Report: How to afford to live into your 100s

WASHINGTON — There’s no easy way to know how long you’ll live, but there are ways to make sure you have the funding you need well into retirement, says Consumer Reports.

For those aiming to reach triple-digit years — a reality as life-expectancy rates increase — Consumer Reports offers some tips to make sure your retirement savings extend that long, too.

Put off claiming Social Security

Delaying your claim shortens the payment period of your benefit, so you can get more each month. Taking Social Security early stretches payments over a longer period of time and reduces your monthly benefit.

Consumer Reports notes this is a good option if you’re healthy and advises waiting to claim until full retirement age, which ranges from 66 to 67.


Buy a simple annuity

Annuities promise pension-like, lifetime income and Consumer Reports says two types of simple annuity products are good investments.

First is the fixed immediate annuity where a lump sum premium in paid to get guaranteed, monthly income right away.

Second, with a deferred-income annuity, you pay up front or spread premiums over several years. Payments begin from two years to as long as 40 years later, the magazine says.


Consider long-term-care insurance

With nursing home care in a semiprivate room costing $80,300 a year on average, according to Genworth Financial, buying a policy based on a monthly benefit can pay off.

While Medicaid funds some home care, long-term-care insurance can help fund any gaps.
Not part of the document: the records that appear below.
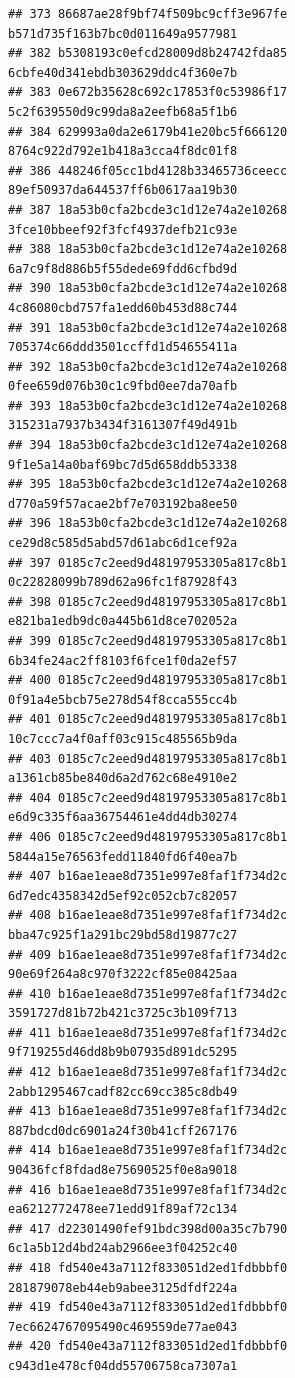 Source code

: \documentclass[]{article}
\begin{document}
\begin{verbatim}
## 373 86687ae28f9bf74f509bc9cff3e967fe   b571d735f163b7bc0d011649a9577981
## 382 b5308193c0efcd28009d8b24742fda85   6cbfe40d341ebdb303629ddc4f360e7b
## 383 0e672b35628c692c17853f0c53986f17   5c2f639550d9c99da8a2eefb68a5f1b6
## 384 629993a0da2e6179b41e20bc5f666120   8764c922d792e1b418a3cca4f8dc01f8
## 386 448246f05cc1bd4128b33465736ceecc   89ef50937da644537ff6b0617aa19b30
## 387 18a53b0cfa2bcde3c1d12e74a2e10268   3fce10bbeef92f3fcf4937defb21c93e
## 388 18a53b0cfa2bcde3c1d12e74a2e10268   6a7c9f8d886b5f55dede69fdd6cfbd9d
## 390 18a53b0cfa2bcde3c1d12e74a2e10268   4c86080cbd757fa1edd60b453d88c744
## 391 18a53b0cfa2bcde3c1d12e74a2e10268   705374c66ddd3501ccffd1d54655411a
## 392 18a53b0cfa2bcde3c1d12e74a2e10268   0fee659d076b30c1c9fbd0ee7da70afb
## 393 18a53b0cfa2bcde3c1d12e74a2e10268   315231a7937b3434f3161307f49d491b
## 394 18a53b0cfa2bcde3c1d12e74a2e10268   9f1e5a14a0baf69bc7d5d658ddb53338
## 395 18a53b0cfa2bcde3c1d12e74a2e10268   d770a59f57acae2bf7e703192ba8ee50
## 396 18a53b0cfa2bcde3c1d12e74a2e10268   ce29d8c585d5abd57d61abc6d1cef92a
## 397 0185c7c2eed9d48197953305a817c8b1   0c22828099b789d62a96fc1f87928f43
## 398 0185c7c2eed9d48197953305a817c8b1   e821ba1edb9dc0a445b61d8ce702052a
## 399 0185c7c2eed9d48197953305a817c8b1   6b34fe24ac2ff8103f6fce1f0da2ef57
## 400 0185c7c2eed9d48197953305a817c8b1   0f91a4e5bcb75e278d54f8cca555cc4b
## 401 0185c7c2eed9d48197953305a817c8b1   10c7ccc7a4f0aff03c915c485565b9da
## 403 0185c7c2eed9d48197953305a817c8b1   a1361cb85be840d6a2d762c68e4910e2
## 404 0185c7c2eed9d48197953305a817c8b1   e6d9c335f6aa36754461e4dd4db30274
## 406 0185c7c2eed9d48197953305a817c8b1   5844a15e76563fedd11840fd6f40ea7b
## 407 b16ae1eae8d7351e997e8faf1f734d2c   6d7edc4358342d5ef92c052cb7c82057
## 408 b16ae1eae8d7351e997e8faf1f734d2c   bba47c925f1a291bc29bd58d19877c27
## 409 b16ae1eae8d7351e997e8faf1f734d2c   90e69f264a8c970f3222cf85e08425aa
## 410 b16ae1eae8d7351e997e8faf1f734d2c   3591727d81b72b421c3725c3b109f713
## 411 b16ae1eae8d7351e997e8faf1f734d2c   9f719255d46dd8b9b07935d891dc5295
## 412 b16ae1eae8d7351e997e8faf1f734d2c   2abb1295467cadf82cc69cc385c8db49
## 413 b16ae1eae8d7351e997e8faf1f734d2c   887bdcd0dc6901a24f30b41cff267176
## 414 b16ae1eae8d7351e997e8faf1f734d2c   90436fcf8fdad8e75690525f0e8a9018
## 416 b16ae1eae8d7351e997e8faf1f734d2c   ea6212772478ee71edd91f89af72c134
## 417 d22301490fef91bdc398d00a35c7b790   6c1a5b12d4bd24ab2966ee3f04252c40
## 418 fd540e43a7112f833051d2ed1fdbbbf0   281879078eb44eb9abee3125dfdf224a
## 419 fd540e43a7112f833051d2ed1fdbbbf0   7ec6624767095490c469559de77ae043
## 420 fd540e43a7112f833051d2ed1fdbbbf0   c943d1e478cf04dd55706758ca7307a1

\end{verbatim}
\end{document}

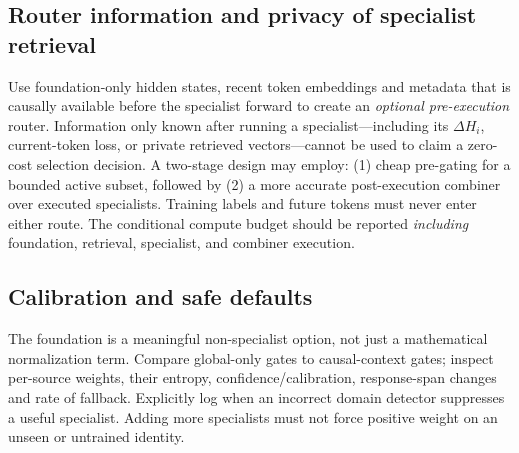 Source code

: \documentclass[11pt,letterpaper]{article}
\begin{document}
\subsection{Router information and privacy of specialist retrieval}
Use foundation-only hidden states, recent token embeddings and metadata that is causally available before the specialist forward to create an \emph{optional pre-execution} router. Information only known after running a specialist---including its $\Delta H_i$, current-token loss, or private retrieved vectors---cannot be used to claim a zero-cost selection decision. A two-stage design may employ: (1) cheap pre-gating for a bounded active subset, followed by (2) a more accurate post-execution combiner over executed specialists. Training labels and future tokens must never enter either route. The conditional compute budget should be reported \emph{including} foundation, retrieval, specialist, and combiner execution.

\subsection{Calibration and safe defaults}
The foundation is a meaningful non-specialist option, not just a mathematical normalization term. Compare global-only gates to causal-context gates; inspect per-source weights, their entropy, confidence/calibration, response-span changes and rate of fallback. Explicitly log when an incorrect domain detector suppresses a useful specialist. Adding more specialists must not force positive weight on an unseen or untrained identity.
\end{document}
The National Association of Insurance Commissioners recommends paying no more than 7 percent of annual income in premiums, Consumer Reports says. You’ll pay less if you initiate coverage before age 60, and you’ll pay 6 to 8 percent more each year that you wait after that.


Pay attention to your withdrawals

Saving more in your last years of work will help build up your nest egg. Also, living on less can help train you for savings in retirement.

Consumer Reports recommends working with financial advisers to help determine a realistic retirement budget and savings withdrawal rate. It should usually be no more than 4 percent of assets.


Know your options with Medicaid

If long-term care could be in your future, it’s best to know what to expect with Medicaid.

States’ rules vary, but Consumer Reports reminds users that enrollees must be at poverty level — for individuals, around $2,000 in “countable” assets; for couples, $3,000 — for at least five years.

The magazine says meeting with an elder law attorney can help you get your assets in order.

More information the topic appears in Consumer Reports’ August 2015 issue.